Exercise requirements -> From the data that follows, copy every line holding the string "will".

(Source texts of formatted documents)
*** Begin section ***
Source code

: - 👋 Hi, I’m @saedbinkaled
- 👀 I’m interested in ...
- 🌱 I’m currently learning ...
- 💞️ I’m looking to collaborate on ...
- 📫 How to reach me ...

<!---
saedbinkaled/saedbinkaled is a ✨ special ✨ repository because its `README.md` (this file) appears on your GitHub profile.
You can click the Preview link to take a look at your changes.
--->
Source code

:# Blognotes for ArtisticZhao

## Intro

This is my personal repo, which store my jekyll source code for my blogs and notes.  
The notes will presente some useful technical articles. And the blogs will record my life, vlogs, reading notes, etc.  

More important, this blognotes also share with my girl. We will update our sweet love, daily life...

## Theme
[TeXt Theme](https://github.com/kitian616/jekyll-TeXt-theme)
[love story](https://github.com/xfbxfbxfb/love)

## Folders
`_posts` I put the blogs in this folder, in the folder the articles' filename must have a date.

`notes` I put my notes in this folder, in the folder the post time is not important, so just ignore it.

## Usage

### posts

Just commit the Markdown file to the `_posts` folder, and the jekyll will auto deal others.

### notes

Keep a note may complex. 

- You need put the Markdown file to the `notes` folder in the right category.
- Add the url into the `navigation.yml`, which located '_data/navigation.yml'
*** End section ***
*** Begin section ***
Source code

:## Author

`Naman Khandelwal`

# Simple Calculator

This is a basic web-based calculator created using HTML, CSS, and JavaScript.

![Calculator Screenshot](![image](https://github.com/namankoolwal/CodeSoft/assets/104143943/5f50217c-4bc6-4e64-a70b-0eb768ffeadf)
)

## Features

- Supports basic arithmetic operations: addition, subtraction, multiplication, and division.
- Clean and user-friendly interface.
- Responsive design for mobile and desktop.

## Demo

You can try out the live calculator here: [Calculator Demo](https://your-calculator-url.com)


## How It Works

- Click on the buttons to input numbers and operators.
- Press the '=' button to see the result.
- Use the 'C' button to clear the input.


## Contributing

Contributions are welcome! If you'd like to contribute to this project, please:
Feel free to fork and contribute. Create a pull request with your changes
*** End section ***
*** Begin section ***
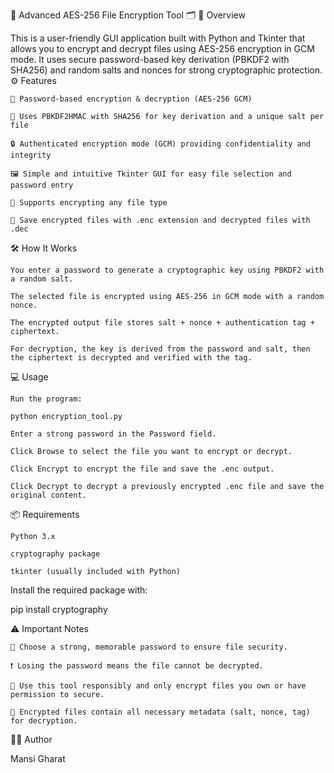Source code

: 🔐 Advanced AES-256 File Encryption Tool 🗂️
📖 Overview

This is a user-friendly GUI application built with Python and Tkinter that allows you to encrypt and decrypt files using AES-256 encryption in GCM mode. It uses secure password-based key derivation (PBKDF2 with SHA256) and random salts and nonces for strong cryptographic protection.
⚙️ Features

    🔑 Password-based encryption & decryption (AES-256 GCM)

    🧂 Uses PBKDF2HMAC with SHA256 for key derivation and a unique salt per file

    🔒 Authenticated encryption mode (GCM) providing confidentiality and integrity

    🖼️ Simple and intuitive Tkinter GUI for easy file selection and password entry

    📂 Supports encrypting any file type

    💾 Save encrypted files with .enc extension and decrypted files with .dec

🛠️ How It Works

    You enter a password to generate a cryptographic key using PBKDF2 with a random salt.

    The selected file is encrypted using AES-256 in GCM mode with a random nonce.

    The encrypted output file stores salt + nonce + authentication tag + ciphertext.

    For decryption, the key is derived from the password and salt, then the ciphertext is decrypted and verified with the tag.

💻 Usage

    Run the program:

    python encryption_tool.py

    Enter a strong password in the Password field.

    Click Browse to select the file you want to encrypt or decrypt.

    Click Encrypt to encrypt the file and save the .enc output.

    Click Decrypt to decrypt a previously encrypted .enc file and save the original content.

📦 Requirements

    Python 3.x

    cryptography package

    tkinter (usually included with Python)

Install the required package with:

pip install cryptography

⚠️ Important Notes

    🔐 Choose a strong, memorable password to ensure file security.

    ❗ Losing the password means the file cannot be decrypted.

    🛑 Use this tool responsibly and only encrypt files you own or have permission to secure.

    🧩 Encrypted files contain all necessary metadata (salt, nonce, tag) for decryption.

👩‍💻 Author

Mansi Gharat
*** End section ***
Task solution ->
The notes will presente some useful technical articles. And the blogs will record my life, vlogs, reading notes, etc.  
More important, this blognotes also share with my girl. We will update our sweet love, daily life...
Just commit the Markdown file to the `_posts` folder, and the jekyll will auto deal others.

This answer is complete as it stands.